_What the task requires_. Retype each line of the listing. Do not alter anything.

_Provided material_.
<<<<
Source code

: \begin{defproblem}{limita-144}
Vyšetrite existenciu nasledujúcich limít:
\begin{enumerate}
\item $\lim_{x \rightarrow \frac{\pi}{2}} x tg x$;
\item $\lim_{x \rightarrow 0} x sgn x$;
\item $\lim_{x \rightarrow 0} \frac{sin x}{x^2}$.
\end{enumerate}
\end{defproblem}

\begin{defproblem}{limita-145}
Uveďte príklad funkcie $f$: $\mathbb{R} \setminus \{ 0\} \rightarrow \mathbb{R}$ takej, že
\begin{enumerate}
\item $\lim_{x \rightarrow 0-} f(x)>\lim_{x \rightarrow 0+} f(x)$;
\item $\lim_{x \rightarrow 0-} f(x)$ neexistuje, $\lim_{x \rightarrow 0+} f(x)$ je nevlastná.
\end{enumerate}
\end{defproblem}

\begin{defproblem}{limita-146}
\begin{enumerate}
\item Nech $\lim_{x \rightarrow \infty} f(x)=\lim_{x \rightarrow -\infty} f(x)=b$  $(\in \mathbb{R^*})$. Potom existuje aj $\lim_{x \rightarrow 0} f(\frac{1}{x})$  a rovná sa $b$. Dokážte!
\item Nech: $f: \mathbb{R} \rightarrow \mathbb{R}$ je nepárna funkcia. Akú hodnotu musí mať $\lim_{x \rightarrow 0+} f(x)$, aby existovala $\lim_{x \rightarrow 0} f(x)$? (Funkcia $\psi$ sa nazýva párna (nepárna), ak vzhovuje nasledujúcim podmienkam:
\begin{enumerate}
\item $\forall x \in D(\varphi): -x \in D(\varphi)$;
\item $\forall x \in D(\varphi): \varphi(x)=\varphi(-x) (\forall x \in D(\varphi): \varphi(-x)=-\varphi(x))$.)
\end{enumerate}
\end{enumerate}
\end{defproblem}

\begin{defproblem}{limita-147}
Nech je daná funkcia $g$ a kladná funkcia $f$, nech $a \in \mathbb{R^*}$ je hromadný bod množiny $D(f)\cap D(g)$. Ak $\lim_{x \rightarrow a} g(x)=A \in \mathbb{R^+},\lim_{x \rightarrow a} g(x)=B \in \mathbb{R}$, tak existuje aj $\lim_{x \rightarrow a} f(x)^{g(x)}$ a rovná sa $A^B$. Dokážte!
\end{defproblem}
>>>>
_Result of this task_.
Source code

: \begin{defproblem}{limita-144}
Vyšetrite existenciu nasledujúcich limít:
\begin{enumerate}
\item $\lim_{x \rightarrow \frac{\pi}{2}} x tg x$;
\item $\lim_{x \rightarrow 0} x sgn x$;
\item $\lim_{x \rightarrow 0} \frac{sin x}{x^2}$.
\end{enumerate}
\end{defproblem}

\begin{defproblem}{limita-145}
Uveďte príklad funkcie $f$: $\mathbb{R} \setminus \{ 0\} \rightarrow \mathbb{R}$ takej, že
\begin{enumerate}
\item $\lim_{x \rightarrow 0-} f(x)>\lim_{x \rightarrow 0+} f(x)$;
\item $\lim_{x \rightarrow 0-} f(x)$ neexistuje, $\lim_{x \rightarrow 0+} f(x)$ je nevlastná.
\end{enumerate}
\end{defproblem}

\begin{defproblem}{limita-146}
\begin{enumerate}
\item Nech $\lim_{x \rightarrow \infty} f(x)=\lim_{x \rightarrow -\infty} f(x)=b$  $(\in \mathbb{R^*})$. Potom existuje aj $\lim_{x \rightarrow 0} f(\frac{1}{x})$  a rovná sa $b$. Dokážte!
\item Nech: $f: \mathbb{R} \rightarrow \mathbb{R}$ je nepárna funkcia. Akú hodnotu musí mať $\lim_{x \rightarrow 0+} f(x)$, aby existovala $\lim_{x \rightarrow 0} f(x)$? (Funkcia $\psi$ sa nazýva párna (nepárna), ak vzhovuje nasledujúcim podmienkam:
\begin{enumerate}
\item $\forall x \in D(\varphi): -x \in D(\varphi)$;
\item $\forall x \in D(\varphi): \varphi(x)=\varphi(-x) (\forall x \in D(\varphi): \varphi(-x)=-\varphi(x))$.)
\end{enumerate}
\end{enumerate}
\end{defproblem}

\begin{defproblem}{limita-147}
Nech je daná funkcia $g$ a kladná funkcia $f$, nech $a \in \mathbb{R^*}$ je hromadný bod množiny $D(f)\cap D(g)$. Ak $\lim_{x \rightarrow a} g(x)=A \in \mathbb{R^+},\lim_{x \rightarrow a} g(x)=B \in \mathbb{R}$, tak existuje aj $\lim_{x \rightarrow a} f(x)^{g(x)}$ a rovná sa $A^B$. Dokážte!
\end{defproblem}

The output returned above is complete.